Findings: Detractors of digital activism have often “failed to recognize the placement of email [with]in the suite of campaign tactics used by progressive advocacy groups.” Moreover, “the broader indictment of ‘email campaigns’ finds limited empirical support from an analysis of the membership communications originating from prominent progressive advocacy groups in America.”

 

“Weapon of the Strong? Participatory Inequality and the Internet”

Perspectives in Politics, 2010

Findings: “Though much media attention has focused on the ability of campaigns to raise small donations on the Internet, the proportion of participation rates was roughly the same on- and offline: 38% of online donations were $50 or less, while the percentage was 39% offline; for donations of $51 to $100, the percentages were 28% and 29% respectively. Indeed, the digital divide appears to extend into the political realm, with “a strong positive relationship between [socioeconomic status] and — with the possible exception of political social networking — every measure of Internet-based political engagement we reviewed.”

 

“Liberation Versus Control: The Future of Cyberspace”

Journal of Democracy, 2010

Findings: “Cyberspace is a domain of intense competition, one that creates an ever changing matrix of opportunities and constraints for social forces and ideas. These social forces and ideas, in turn, are imbued with alternative rationalities that collide with one another and affect the structure of the communications environment. Unless the characteristics of cyberspace change radically in the near future and global culture becomes monolithic, linking technological properties to a single social outcome such as liberation or control is a highly dubious exercise.”

 

“Cross-ideological Discussions among Conservative and Liberal Bloggers”

Public Choice, 2008

Findings: “We find that widely read political bloggers are much more likely to link to others who share their political views. However, we find no increase in this pattern over time. We also analyze the content of the links and find that while many of the links are based on straw-man arguments, bloggers across the political spectrum also address each others’ writing substantively, both in agreement and disagreement.”

 

“A New Era of Minimal Effects? The Changing Foundations of Political Communication”

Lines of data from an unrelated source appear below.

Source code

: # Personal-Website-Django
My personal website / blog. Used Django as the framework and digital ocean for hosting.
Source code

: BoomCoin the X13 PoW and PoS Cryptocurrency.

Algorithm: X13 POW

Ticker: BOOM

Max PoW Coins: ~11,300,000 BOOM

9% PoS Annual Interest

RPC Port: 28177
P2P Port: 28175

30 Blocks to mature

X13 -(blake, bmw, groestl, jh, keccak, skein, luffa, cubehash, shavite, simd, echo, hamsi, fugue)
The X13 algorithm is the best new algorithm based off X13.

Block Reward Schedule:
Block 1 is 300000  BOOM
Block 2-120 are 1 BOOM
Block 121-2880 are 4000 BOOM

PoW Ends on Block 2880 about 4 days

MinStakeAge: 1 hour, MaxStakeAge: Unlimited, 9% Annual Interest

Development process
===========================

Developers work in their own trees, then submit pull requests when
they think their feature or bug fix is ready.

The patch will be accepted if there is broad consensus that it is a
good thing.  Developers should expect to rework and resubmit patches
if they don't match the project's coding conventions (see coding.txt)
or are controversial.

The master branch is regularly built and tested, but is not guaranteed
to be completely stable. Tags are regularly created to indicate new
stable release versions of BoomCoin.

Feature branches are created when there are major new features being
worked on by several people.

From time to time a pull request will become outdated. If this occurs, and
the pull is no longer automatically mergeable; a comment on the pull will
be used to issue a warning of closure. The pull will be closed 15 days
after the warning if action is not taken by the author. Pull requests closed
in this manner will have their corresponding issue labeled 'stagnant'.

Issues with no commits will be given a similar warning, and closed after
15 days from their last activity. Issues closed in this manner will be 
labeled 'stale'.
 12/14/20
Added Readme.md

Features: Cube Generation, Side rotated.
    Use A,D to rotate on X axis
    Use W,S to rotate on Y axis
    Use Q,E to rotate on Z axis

Journal of Communication, 2008

Findings: “We anticipate that the fragmentation of the national audience reduces the likelihood of attitude change in response to particular patterns of news. The persuasion and framing paradigms require some observable level of attitude change in response to a media stimulus. As media audiences devolve into smaller, like-minded subsets of the electorate, it becomes less likely that media messages will do anything other than reinforce prior predispositions…. Findings suggesting that audiences have been persuaded by a message will be suspect because discrete media audiences will tend to self-select for preference congruence.”